Document images with source code

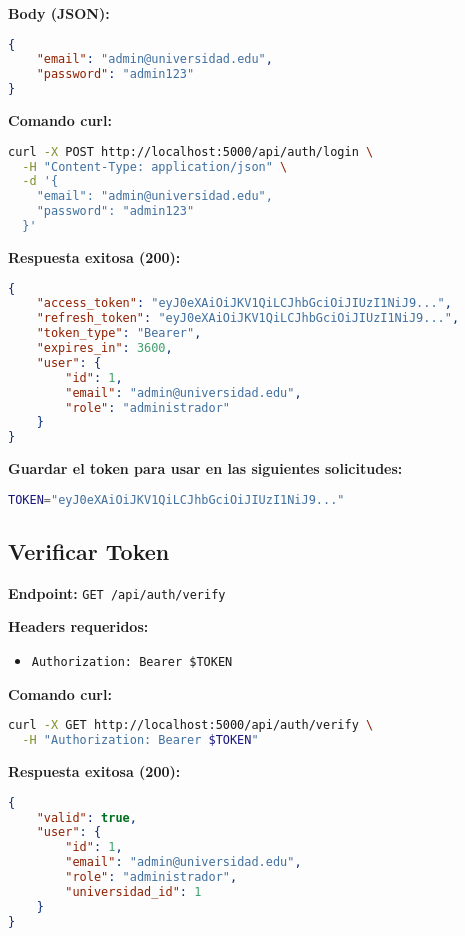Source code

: \documentclass[12pt,a4paper]{article}
\begin{document}
\textbf{Body (JSON):}
\begin{lstlisting}[language=JSON]
{
    "email": "admin@universidad.edu",
    "password": "admin123"
}
\end{lstlisting}

\textbf{Comando curl:}
\begin{lstlisting}[language=bash]
curl -X POST http://localhost:5000/api/auth/login \
  -H "Content-Type: application/json" \
  -d '{
    "email": "admin@universidad.edu",
    "password": "admin123"
  }'
\end{lstlisting}

\textbf{Respuesta exitosa (200):}
\begin{lstlisting}[language=JSON]
{
    "access_token": "eyJ0eXAiOiJKV1QiLCJhbGciOiJIUzI1NiJ9...",
    "refresh_token": "eyJ0eXAiOiJKV1QiLCJhbGciOiJIUzI1NiJ9...",
    "token_type": "Bearer",
    "expires_in": 3600,
    "user": {
        "id": 1,
        "email": "admin@universidad.edu",
        "role": "administrador"
    }
}
\end{lstlisting}

\textbf{Guardar el token para usar en las siguientes solicitudes:}
\begin{lstlisting}[language=bash]
TOKEN="eyJ0eXAiOiJKV1QiLCJhbGciOiJIUzI1NiJ9..."
\end{lstlisting}

\subsection{Verificar Token}

\textbf{Endpoint:} \texttt{GET /api/auth/verify}

\textbf{Headers requeridos:}
\begin{itemize}
\item \texttt{Authorization: Bearer \$TOKEN}
\end{itemize}

\textbf{Comando curl:}
\begin{lstlisting}[language=bash]
curl -X GET http://localhost:5000/api/auth/verify \
  -H "Authorization: Bearer $TOKEN"
\end{lstlisting}

\textbf{Respuesta exitosa (200):}
\begin{lstlisting}[language=JSON]
{
    "valid": true,
    "user": {
        "id": 1,
        "email": "admin@universidad.edu",
        "role": "administrador",
        "universidad_id": 1
    }
}
\end{lstlisting}
\end{document}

TASK:
When you output the entries, keep each line exactly as it is and leave out any pictures.

ANSWER SECTION:
Source code

: \documentclass[12pt,a4paper]{article}
\begin{document}
\textbf{Body (JSON):}
\begin{lstlisting}[language=JSON]
{
    "email": "admin@universidad.edu",
    "password": "admin123"
}
\end{lstlisting}

\textbf{Comando curl:}
\begin{lstlisting}[language=bash]
curl -X POST http://localhost:5000/api/auth/login \
  -H "Content-Type: application/json" \
  -d '{
    "email": "admin@universidad.edu",
    "password": "admin123"
  }'
\end{lstlisting}

\textbf{Respuesta exitosa (200):}
\begin{lstlisting}[language=JSON]
{
    "access_token": "eyJ0eXAiOiJKV1QiLCJhbGciOiJIUzI1NiJ9...",
    "refresh_token": "eyJ0eXAiOiJKV1QiLCJhbGciOiJIUzI1NiJ9...",
    "token_type": "Bearer",
    "expires_in": 3600,
    "user": {
        "id": 1,
        "email": "admin@universidad.edu",
        "role": "administrador"
    }
}
\end{lstlisting}

\textbf{Guardar el token para usar en las siguientes solicitudes:}
\begin{lstlisting}[language=bash]
TOKEN="eyJ0eXAiOiJKV1QiLCJhbGciOiJIUzI1NiJ9..."
\end{lstlisting}

\subsection{Verificar Token}

\textbf{Endpoint:} \texttt{GET /api/auth/verify}

\textbf{Headers requeridos:}
\begin{itemize}
\item \texttt{Authorization: Bearer \$TOKEN}
\end{itemize}

\textbf{Comando curl:}
\begin{lstlisting}[language=bash]
curl -X GET http://localhost:5000/api/auth/verify \
  -H "Authorization: Bearer $TOKEN"
\end{lstlisting}

\textbf{Respuesta exitosa (200):}
\begin{lstlisting}[language=JSON]
{
    "valid": true,
    "user": {
        "id": 1,
        "email": "admin@universidad.edu",
        "role": "administrador",
        "universidad_id": 1
    }
}
\end{lstlisting}
\end{document}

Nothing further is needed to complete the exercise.